写真 2020-05-14 17 36 41

世間はじわじわと、コロナ禍からもとの生活を取り戻そうと動き始めています。まさに「啓蟄」の季節を迎えたかのよう。
これからも「withコロナ」の新しい生活様式をどう取り入れていくかに注視していかなければなりませんし、崩れつつある経済をなんとか支えていく必要もあります。マクロ的視点も大切ですが、そうは言ってもまずは今後の自分と自分の周辺がどう変わっていくかに興味が向きます。

しかしながら本当に大変なのは、学生たちなのではないでしょうか。すでに自覚のある子もいなくはないのですが、私がお世話をしている生徒たちの大半はまだ自分に何が起こっているのかよくわかっていないようです。休校期間が長すぎてもう自分の学校生活が他人事のようになっています。「9月入学」の可能性もようやく議論され始めましたが、やっぱりそれは今じゃない。いま学びの機会を止められている彼らにいち早く学びの機会を取り返してあげるのが、我々大人と教育者のすべきことだと思うのです。

そういえばふと「今頃どうしてるんだろう?」と思い浮かんだのが、就職活動と教育実習。どうやら就職活動は粛々と対面を避けながら行われているようですが、教育実習はどうにもなっていないでしょうね。いやそもそも教育実習ってどの程度必要な単位なの?という疑問もこの期に及んで発生しそうなものです。たしかにぼくにとって教育実習は「教師になるまでの通過点・チェックポイント」程度のものでした。自分が思い描いていた教師と生徒の関係性、自分の教師としての適性、教師という仕事が社会人としてふさわしいものかどうか…生徒とは違った目線で学校を見ることができる最初の機会に過ぎなかった教育実習。

ただ、この一冊を読んで、そればかりでもなかったな…と思い返すこともできました。

古川春秋さんの『二十八日のヘウレーカ!』です。

自分から手に取ることのないであろう、このラノベチックな表紙。なぜ手に取り読むことになったか、といえば、ここ数年、足繁く通っておりぼくのことを熟知している珈琲焙煎屋のご主人が「こういうのも読んでみるといいよ」と貸してくださったからです。

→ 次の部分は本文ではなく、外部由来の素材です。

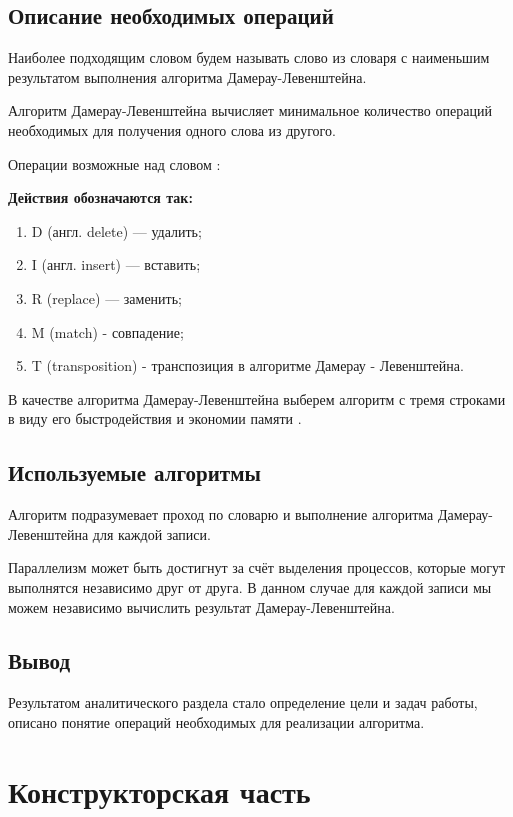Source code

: \documentclass[12pt,a4paper]{report}
\begin{document}
\section{Описание необходимых операций}

Наиболее подходящим словом будем называть слово из словаря с наименьшим результатом выполнения алгоритма Дамерау-Левенштейна.

Алгоритм Дамерау-Левенштейна вычисляет минимальное количество операций необходимых для получения одного слова из другого.

Операции возможные над словом :


\textbf{Действия обозначаются так:} 
\begin{enumerate}
  	\item D (англ. delete) — удалить;
	\item I (англ. insert) — вставить;
	\item R (replace) — заменить;
	\item M (match) - совпадение;
	\item T (transposition) - транспозиция в алгоритме Дамерау - Левенштейна.
	\label{formula:1}
\end{enumerate}
    
В качестве алгоритма Дамерау-Левенштейна выберем алгоритм с тремя строками в виду его быстродействия и экономии памяти \cite{ll}.

\section{Используемые алгоритмы}

Алгоритм подразумевает проход по словарю и выполнение алгоритма Дамерау-Левенштейна для каждой записи.

Параллелизм может быть достигнут за счёт выделения процессов, которые могут выполнятся независимо друг от 
друга.
В данном случае для каждой записи мы можем независимо вычислить результат Дамерау-Левенштейна.

\section{Вывод}

Результатом аналитического раздела стало определение цели и задач работы, описано понятие операций необходимых для реализации алгоритма.

\newpage
\chapter{Конструкторская часть}
\end{document}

下心たっぷりで教職課程を取り、いよいよ教育実習を迎えるタイミングでその足元を掬われた大学生・加賀谷貴志が、義務感だけで母校の小学校に赴き、受け持った子どもたち、母校の先輩である校長、そして何よりも万能極まりない指導教諭・鞍馬を通して成長していくストーリー。
タイトルの「二十八日」はもちろん教育実習期間を、「ヘウレーカ!」はアルキメデスが浮力を発見したときの感動をそれぞれあらわしています。

たかが4週間、されど4週間。これでもか!と言わんばかりにトラブルが発生しては巻き込まれ、情熱で対処しようとしては失敗し指導教諭に救われる加賀谷実習生。多かれ少なかれ、教育実習とはそういうものかとは思いますが。

思い返せば、ぼくの教育実習期間にも事件がありました…。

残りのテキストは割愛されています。